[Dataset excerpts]
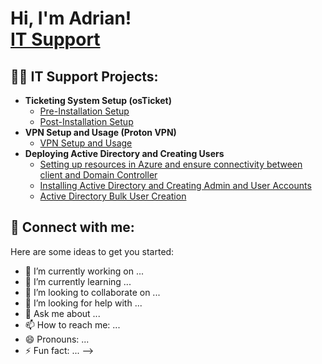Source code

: <h1>Hi, I'm Adrian! <br/><a href="https://github.com/achavez67">IT Support</a>

<h2>👨‍💻 IT Support Projects:</h2>

- <b>Ticketing System Setup (osTicket)</b>
  - [Pre-Installation Setup](https://github.com/achavez67/osticket-prereqs)
  - [Post-Installation Setup](https://github.com/achavez67/osticket-postinstallation)
- <b>VPN Setup and Usage (Proton VPN)</b>
  - [VPN Setup and Usage](https://github.com/achavez67/VPN)
- <b>Deploying Active Directory and Creating Users </b>
  - [Setting up resources in Azure and ensure connectivity between client and Domain Controller](https://github.com/achavez67/ad-1)
  - [Installing Active Directory and Creating Admin and User Accounts](https://github.com/achavez67/AD-2)
  - [Active Directory Bulk User Creation](https://github.com/achavez67/AD-3)

<h2> 🤳 Connect with me:</h2>
  
[linkedin]: https://www.linkedin.com/in/adrian-chavez-3285aa26b/


Here are some ideas to get you started:

- 🔭 I’m currently working on ...
- 🌱 I’m currently learning ...
- 👯 I’m looking to collaborate on ...
- 🤔 I’m looking for help with ...
- 💬 Ask me about ...
- 📫 How to reach me: ...
- 😄 Pronouns: ...
- ⚡ Fun fact: ...
-->
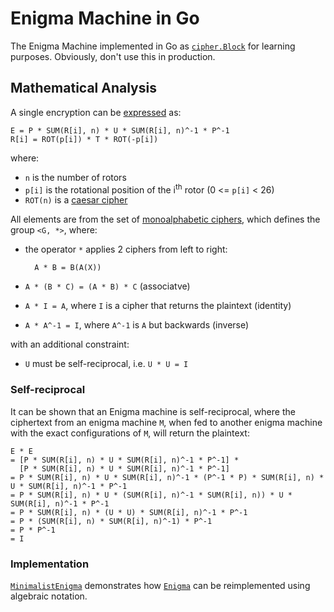 # Enigma Machine in Go

The Enigma Machine implemented in Go as [`cipher.Block`](https://golang.org/pkg/crypto/cipher/#Block) for learning purposes. Obviously, don't use this in production.

## Mathematical Analysis

A single encryption can be [expressed](https://en.wikipedia.org/wiki/Enigma_machine#Mathematical_analysis) as:

    E = P * SUM(R[i], n) * U * SUM(R[i], n)^-1 * P^-1
    R[i] = ROT(p[i]) * T * ROT(-p[i])

where:

- `n` is the number of rotors
- `p[i]` is the rotational position of the i<sup>th</sup> rotor (0 <= `p[i]` < 26)
- `ROT(n)` is a [caesar cipher](https://en.wikipedia.org/wiki/Caesar_cipher)

All elements are from the set of [monoalphabetic ciphers](https://en.wikipedia.org/wiki/Substitution_cipher), which defines the group `<G, *>`, where:

- the operator `*` applies 2 ciphers from left to right:
    
        A * B = B(A(X))

- `A * (B * C) = (A * B) * C` (associatve)
- `A * I = A`, where `I` is a cipher that returns the plaintext (identity)
- `A * A^-1 = I`, where `A^-1` is `A` but backwards (inverse)

with an additional constraint:

- `U` must be self-reciprocal, i.e. `U * U = I`

### Self-reciprocal

It can be shown that an Enigma machine is self-reciprocal, where the ciphertext from an enigma machine `M`, when fed to another enigma machine with the exact configurations of `M`, will return the plaintext:

	E * E
	= [P * SUM(R[i], n) * U * SUM(R[i], n)^-1 * P^-1] *
	  [P * SUM(R[i], n) * U * SUM(R[i], n)^-1 * P^-1]
	= P * SUM(R[i], n) * U * SUM(R[i], n)^-1 * (P^-1 * P) * SUM(R[i], n) * U * SUM(R[i], n)^-1 * P^-1
	= P * SUM(R[i], n) * U * (SUM(R[i], n)^-1 * SUM(R[i], n)) * U * SUM(R[i], n)^-1 * P^-1
	= P * SUM(R[i], n) * (U * U) * SUM(R[i], n)^-1 * P^-1
	= P * (SUM(R[i], n) * SUM(R[i], n)^-1) * P^-1
	= P * P^-1
	= I

### Implementation

[`MinimalistEnigma`](https://github.com/hasyimibhar/enigma/blob/master/enigma/minimalist.go) demonstrates how [`Enigma`](https://github.com/hasyimibhar/enigma/blob/master/enigma/enigma.go) can be reimplemented using algebraic notation.
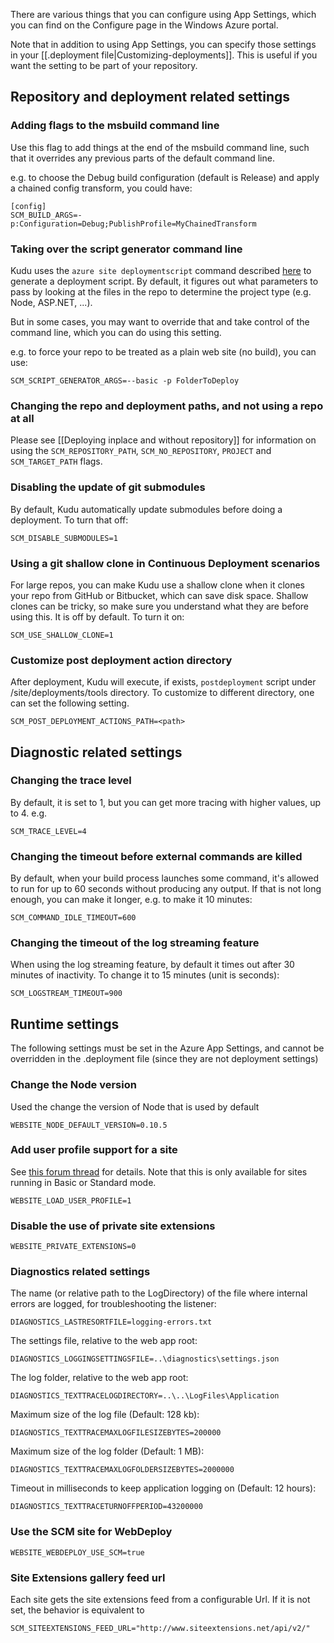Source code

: There are various things that you can configure using App Settings, which you can find on the Configure page in the Windows Azure portal.

Note that in addition to using App Settings, you can specify those settings in your [[.deployment file|Customizing-deployments]]. This is useful if you want the setting to be part of your repository.


## Repository and deployment related settings

### Adding flags to the msbuild command line

Use this flag to add things at the end of the msbuild command line, such that it overrides any previous parts of the default command line.

e.g. to choose the Debug build configuration (default is Release) and apply a chained config transform, you could have:

    [config]
    SCM_BUILD_ARGS=-p:Configuration=Debug;PublishProfile=MyChainedTransform

### Taking over the script generator command line

Kudu uses the `azure site deploymentscript` command described [here](http://blog.amitapple.com/post/38418009331/azurewebsitecustomdeploymentpart2) to generate a deployment script. By default, it figures out what parameters to pass by looking at the files in the repo to determine the project type (e.g. Node, ASP.NET, ...).

But in some cases, you may want to override that and take control of the command line, which you can do using this setting.

e.g. to force your repo to be treated as a plain web site (no build), you can use:
 
    SCM_SCRIPT_GENERATOR_ARGS=--basic -p FolderToDeploy

### Changing the repo and deployment paths, and not using a repo at all

Please see [[Deploying inplace and without repository]] for information on using the `SCM_REPOSITORY_PATH`, `SCM_NO_REPOSITORY`, `PROJECT` and `SCM_TARGET_PATH` flags.

### Disabling the update of git submodules

By default, Kudu automatically update submodules before doing a deployment. To turn that off:

	SCM_DISABLE_SUBMODULES=1

### Using a git shallow clone in Continuous Deployment scenarios

For large repos, you can make Kudu use a shallow clone when it clones your repo from GitHub or Bitbucket, which can save disk space. Shallow clones can be tricky, so make sure you understand what they are before using this. It is off by default. To turn it on:

	SCM_USE_SHALLOW_CLONE=1

### Customize post deployment action directory

After deployment, Kudu will execute, if exists, `postdeployment` script under /site/deployments/tools directory.  To customize to different directory, one can set the following setting.

	SCM_POST_DEPLOYMENT_ACTIONS_PATH=<path> 

## Diagnostic related settings

### Changing the trace level

By default, it is set to 1, but you can get more tracing with higher values, up to 4. e.g.

	SCM_TRACE_LEVEL=4

### Changing the timeout before external commands are killed

By default, when your build process launches some command, it's allowed to run for up to 60 seconds without producing any output. If that is not long enough, you can make it longer, e.g. to make it 10 minutes:

	SCM_COMMAND_IDLE_TIMEOUT=600


### Changing the timeout of the log streaming feature

When using the log streaming feature, by default it times out after 30 minutes of inactivity. To change it to 15 minutes (unit is seconds):

	SCM_LOGSTREAM_TIMEOUT=900

## Runtime settings

The following settings must be set in the Azure App Settings, and cannot be overridden in the .deployment file (since they are not deployment settings)

### Change the Node version

Used the change the version of Node that is used by default

    WEBSITE_NODE_DEFAULT_VERSION=0.10.5

### Add user profile support for a site

See [this forum thread](http://social.msdn.microsoft.com/Forums/windowsazure/en-US/b919f872-2d4c-4c94-9cf1-9494e97d35ce/deployments-fails-when-referencing-systemxaml?forum=azuregit) for details. Note that this is only available for sites running in Basic or Standard mode.

    WEBSITE_LOAD_USER_PROFILE=1

### Disable the use of private site extensions

    WEBSITE_PRIVATE_EXTENSIONS=0

### Diagnostics related settings

The name (or relative path to the LogDirectory) of the file where internal errors are logged, for troubleshooting the listener:

    DIAGNOSTICS_LASTRESORTFILE=logging-errors.txt

The settings file, relative to the web app root:

    DIAGNOSTICS_LOGGINGSETTINGSFILE=..\diagnostics\settings.json

The log folder, relative to the web app root:

    DIAGNOSTICS_TEXTTRACELOGDIRECTORY=..\..\LogFiles\Application

Maximum size of the log file (Default: 128 kb):

    DIAGNOSTICS_TEXTTRACEMAXLOGFILESIZEBYTES=200000

Maximum size of the log folder (Default: 1 MB):

    DIAGNOSTICS_TEXTTRACEMAXLOGFOLDERSIZEBYTES=2000000

Timeout in milliseconds to keep application logging on (Default: 12 hours):

    DIAGNOSTICS_TEXTTRACETURNOFFPERIOD=43200000

### Use the SCM site for WebDeploy

    WEBSITE_WEBDEPLOY_USE_SCM=true

### Site Extensions gallery feed url

Each site gets the site extensions feed from a configurable Url. If it is not set, the behavior is equivalent to

    SCM_SITEEXTENSIONS_FEED_URL="http://www.siteextensions.net/api/v2/"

▶ [WHAT TO WORK ON]:
From the line containing "DIAGNOSTICS_TEXTTRACETURNOFFPERIOD=43200000" down to the final line of the data, write out every line exactly; both the first and last of these belong in your answer, and nothing else does.

▶ [SOLUTION]:
    DIAGNOSTICS_TEXTTRACETURNOFFPERIOD=43200000

### Use the SCM site for WebDeploy

    WEBSITE_WEBDEPLOY_USE_SCM=true

### Site Extensions gallery feed url

Each site gets the site extensions feed from a configurable Url. If it is not set, the behavior is equivalent to

    SCM_SITEEXTENSIONS_FEED_URL="http://www.siteextensions.net/api/v2/"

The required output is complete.